Action item:
Repeat the data word for word, excluding every picture.

********

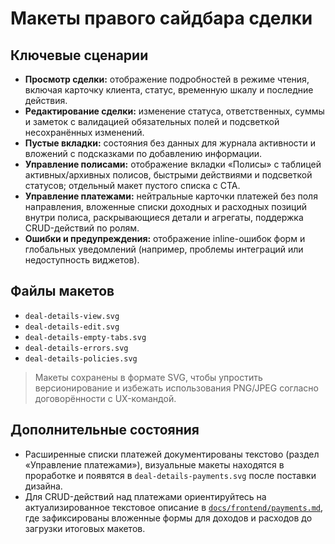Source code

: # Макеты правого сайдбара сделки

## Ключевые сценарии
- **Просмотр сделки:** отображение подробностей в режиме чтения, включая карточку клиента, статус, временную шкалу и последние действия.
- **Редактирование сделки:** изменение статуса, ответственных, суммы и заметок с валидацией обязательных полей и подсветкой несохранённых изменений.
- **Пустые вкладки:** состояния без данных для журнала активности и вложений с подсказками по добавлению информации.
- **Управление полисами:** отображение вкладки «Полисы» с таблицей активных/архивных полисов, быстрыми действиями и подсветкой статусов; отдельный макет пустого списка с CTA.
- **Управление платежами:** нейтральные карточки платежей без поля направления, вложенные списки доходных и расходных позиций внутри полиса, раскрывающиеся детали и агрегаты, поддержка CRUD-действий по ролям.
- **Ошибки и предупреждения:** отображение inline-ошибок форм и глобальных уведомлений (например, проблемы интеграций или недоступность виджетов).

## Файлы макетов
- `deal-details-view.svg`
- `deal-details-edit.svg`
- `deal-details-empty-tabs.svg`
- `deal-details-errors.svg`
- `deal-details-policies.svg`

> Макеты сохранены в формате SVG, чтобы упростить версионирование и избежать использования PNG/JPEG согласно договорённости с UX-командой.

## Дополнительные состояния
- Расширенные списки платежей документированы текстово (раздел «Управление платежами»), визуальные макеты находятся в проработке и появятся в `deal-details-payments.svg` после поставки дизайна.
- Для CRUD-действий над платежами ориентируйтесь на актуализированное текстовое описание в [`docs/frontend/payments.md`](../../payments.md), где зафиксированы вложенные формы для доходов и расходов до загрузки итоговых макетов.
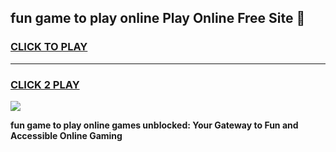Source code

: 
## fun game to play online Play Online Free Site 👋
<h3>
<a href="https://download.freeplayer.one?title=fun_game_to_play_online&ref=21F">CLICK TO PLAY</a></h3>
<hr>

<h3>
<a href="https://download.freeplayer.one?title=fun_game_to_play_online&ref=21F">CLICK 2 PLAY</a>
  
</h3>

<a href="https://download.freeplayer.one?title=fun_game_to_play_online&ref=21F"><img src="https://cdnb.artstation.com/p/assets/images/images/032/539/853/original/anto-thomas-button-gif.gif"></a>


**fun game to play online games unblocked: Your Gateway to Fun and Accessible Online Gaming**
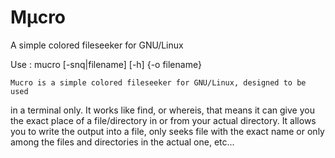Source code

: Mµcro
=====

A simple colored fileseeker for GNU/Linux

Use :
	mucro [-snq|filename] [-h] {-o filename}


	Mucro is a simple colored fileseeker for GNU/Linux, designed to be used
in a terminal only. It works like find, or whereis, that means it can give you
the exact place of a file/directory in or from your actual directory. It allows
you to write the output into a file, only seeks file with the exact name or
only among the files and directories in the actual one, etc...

********

Task result:
Source code

: # Макеты правого сайдбара сделки

## Ключевые сценарии
- **Просмотр сделки:** отображение подробностей в режиме чтения, включая карточку клиента, статус, временную шкалу и последние действия.
- **Редактирование сделки:** изменение статуса, ответственных, суммы и заметок с валидацией обязательных полей и подсветкой несохранённых изменений.
- **Пустые вкладки:** состояния без данных для журнала активности и вложений с подсказками по добавлению информации.
- **Управление полисами:** отображение вкладки «Полисы» с таблицей активных/архивных полисов, быстрыми действиями и подсветкой статусов; отдельный макет пустого списка с CTA.
- **Управление платежами:** нейтральные карточки платежей без поля направления, вложенные списки доходных и расходных позиций внутри полиса, раскрывающиеся детали и агрегаты, поддержка CRUD-действий по ролям.
- **Ошибки и предупреждения:** отображение inline-ошибок форм и глобальных уведомлений (например, проблемы интеграций или недоступность виджетов).

## Файлы макетов
- `deal-details-view.svg`
- `deal-details-edit.svg`
- `deal-details-empty-tabs.svg`
- `deal-details-errors.svg`
- `deal-details-policies.svg`

> Макеты сохранены в формате SVG, чтобы упростить версионирование и избежать использования PNG/JPEG согласно договорённости с UX-командой.

## Дополнительные состояния
- Расширенные списки платежей документированы текстово (раздел «Управление платежами»), визуальные макеты находятся в проработке и появятся в `deal-details-payments.svg` после поставки дизайна.
- Для CRUD-действий над платежами ориентируйтесь на актуализированное текстовое описание в [`docs/frontend/payments.md`](../../payments.md), где зафиксированы вложенные формы для доходов и расходов до загрузки итоговых макетов.
Source code

: 
## fun game to play online Play Online Free Site 👋
<h3>
<a href="https://download.freeplayer.one?title=fun_game_to_play_online&ref=21F">CLICK TO PLAY</a></h3>
<hr>

<h3>
<a href="https://download.freeplayer.one?title=fun_game_to_play_online&ref=21F">CLICK 2 PLAY</a>
  
</h3>

<a href="https://download.freeplayer.one?title=fun_game_to_play_online&ref=21F"><img src="https://cdnb.artstation.com/p/assets/images/images/032/539/853/original/anto-thomas-button-gif.gif"></a>


**fun game to play online games unblocked: Your Gateway to Fun and Accessible Online Gaming**
Source code

: Mµcro
=====

A simple colored fileseeker for GNU/Linux

Use :
	mucro [-snq|filename] [-h] {-o filename}


	Mucro is a simple colored fileseeker for GNU/Linux, designed to be used
in a terminal only. It works like find, or whereis, that means it can give you
the exact place of a file/directory in or from your actual directory. It allows
you to write the output into a file, only seeks file with the exact name or
only among the files and directories in the actual one, etc...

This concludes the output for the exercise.